## Data provided

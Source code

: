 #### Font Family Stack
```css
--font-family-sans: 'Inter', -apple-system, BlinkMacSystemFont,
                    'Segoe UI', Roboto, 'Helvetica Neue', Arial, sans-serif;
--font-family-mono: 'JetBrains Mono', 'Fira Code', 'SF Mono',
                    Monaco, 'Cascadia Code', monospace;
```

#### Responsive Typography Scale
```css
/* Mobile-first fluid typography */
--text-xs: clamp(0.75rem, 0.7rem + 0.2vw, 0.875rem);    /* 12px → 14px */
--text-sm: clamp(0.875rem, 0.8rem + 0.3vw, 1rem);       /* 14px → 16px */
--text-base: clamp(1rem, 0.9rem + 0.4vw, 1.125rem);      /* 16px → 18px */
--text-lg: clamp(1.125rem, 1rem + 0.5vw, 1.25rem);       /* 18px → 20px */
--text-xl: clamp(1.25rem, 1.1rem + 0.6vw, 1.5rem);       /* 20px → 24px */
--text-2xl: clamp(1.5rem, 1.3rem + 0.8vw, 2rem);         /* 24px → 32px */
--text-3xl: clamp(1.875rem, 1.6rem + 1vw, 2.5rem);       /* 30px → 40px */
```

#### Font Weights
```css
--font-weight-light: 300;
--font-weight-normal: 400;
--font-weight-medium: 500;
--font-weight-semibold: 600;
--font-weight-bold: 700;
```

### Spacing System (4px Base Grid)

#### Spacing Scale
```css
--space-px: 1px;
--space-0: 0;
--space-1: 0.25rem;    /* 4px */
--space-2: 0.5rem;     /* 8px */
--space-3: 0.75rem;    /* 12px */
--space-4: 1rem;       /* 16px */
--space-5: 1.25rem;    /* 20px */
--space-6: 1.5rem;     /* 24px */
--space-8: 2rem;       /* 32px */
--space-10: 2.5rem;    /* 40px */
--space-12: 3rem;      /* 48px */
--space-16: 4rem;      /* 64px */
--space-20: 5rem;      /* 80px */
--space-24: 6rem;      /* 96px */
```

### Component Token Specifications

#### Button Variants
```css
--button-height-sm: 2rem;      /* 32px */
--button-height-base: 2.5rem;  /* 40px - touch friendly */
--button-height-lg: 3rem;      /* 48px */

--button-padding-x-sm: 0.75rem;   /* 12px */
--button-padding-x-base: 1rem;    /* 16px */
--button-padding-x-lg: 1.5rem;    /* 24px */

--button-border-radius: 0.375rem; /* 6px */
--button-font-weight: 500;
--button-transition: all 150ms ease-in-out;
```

## Work to complete
Each record should be returned precisely as written.

## Exercise output
Source code

: #### Font Family Stack
```css
--font-family-sans: 'Inter', -apple-system, BlinkMacSystemFont,
                    'Segoe UI', Roboto, 'Helvetica Neue', Arial, sans-serif;
--font-family-mono: 'JetBrains Mono', 'Fira Code', 'SF Mono',
                    Monaco, 'Cascadia Code', monospace;
```

#### Responsive Typography Scale
```css
/* Mobile-first fluid typography */
--text-xs: clamp(0.75rem, 0.7rem + 0.2vw, 0.875rem);    /* 12px → 14px */
--text-sm: clamp(0.875rem, 0.8rem + 0.3vw, 1rem);       /* 14px → 16px */
--text-base: clamp(1rem, 0.9rem + 0.4vw, 1.125rem);      /* 16px → 18px */
--text-lg: clamp(1.125rem, 1rem + 0.5vw, 1.25rem);       /* 18px → 20px */
--text-xl: clamp(1.25rem, 1.1rem + 0.6vw, 1.5rem);       /* 20px → 24px */
--text-2xl: clamp(1.5rem, 1.3rem + 0.8vw, 2rem);         /* 24px → 32px */
--text-3xl: clamp(1.875rem, 1.6rem + 1vw, 2.5rem);       /* 30px → 40px */
```

#### Font Weights
```css
--font-weight-light: 300;
--font-weight-normal: 400;
--font-weight-medium: 500;
--font-weight-semibold: 600;
--font-weight-bold: 700;
```

### Spacing System (4px Base Grid)

#### Spacing Scale
```css
--space-px: 1px;
--space-0: 0;
--space-1: 0.25rem;    /* 4px */
--space-2: 0.5rem;     /* 8px */
--space-3: 0.75rem;    /* 12px */
--space-4: 1rem;       /* 16px */
--space-5: 1.25rem;    /* 20px */
--space-6: 1.5rem;     /* 24px */
--space-8: 2rem;       /* 32px */
--space-10: 2.5rem;    /* 40px */
--space-12: 3rem;      /* 48px */
--space-16: 4rem;      /* 64px */
--space-20: 5rem;      /* 80px */
--space-24: 6rem;      /* 96px */
```

### Component Token Specifications

#### Button Variants
```css
--button-height-sm: 2rem;      /* 32px */
--button-height-base: 2.5rem;  /* 40px - touch friendly */
--button-height-lg: 3rem;      /* 48px */

--button-padding-x-sm: 0.75rem;   /* 12px */
--button-padding-x-base: 1rem;    /* 16px */
--button-padding-x-lg: 1.5rem;    /* 24px */

--button-border-radius: 0.375rem; /* 6px */
--button-font-weight: 500;
--button-transition: all 150ms ease-in-out;
```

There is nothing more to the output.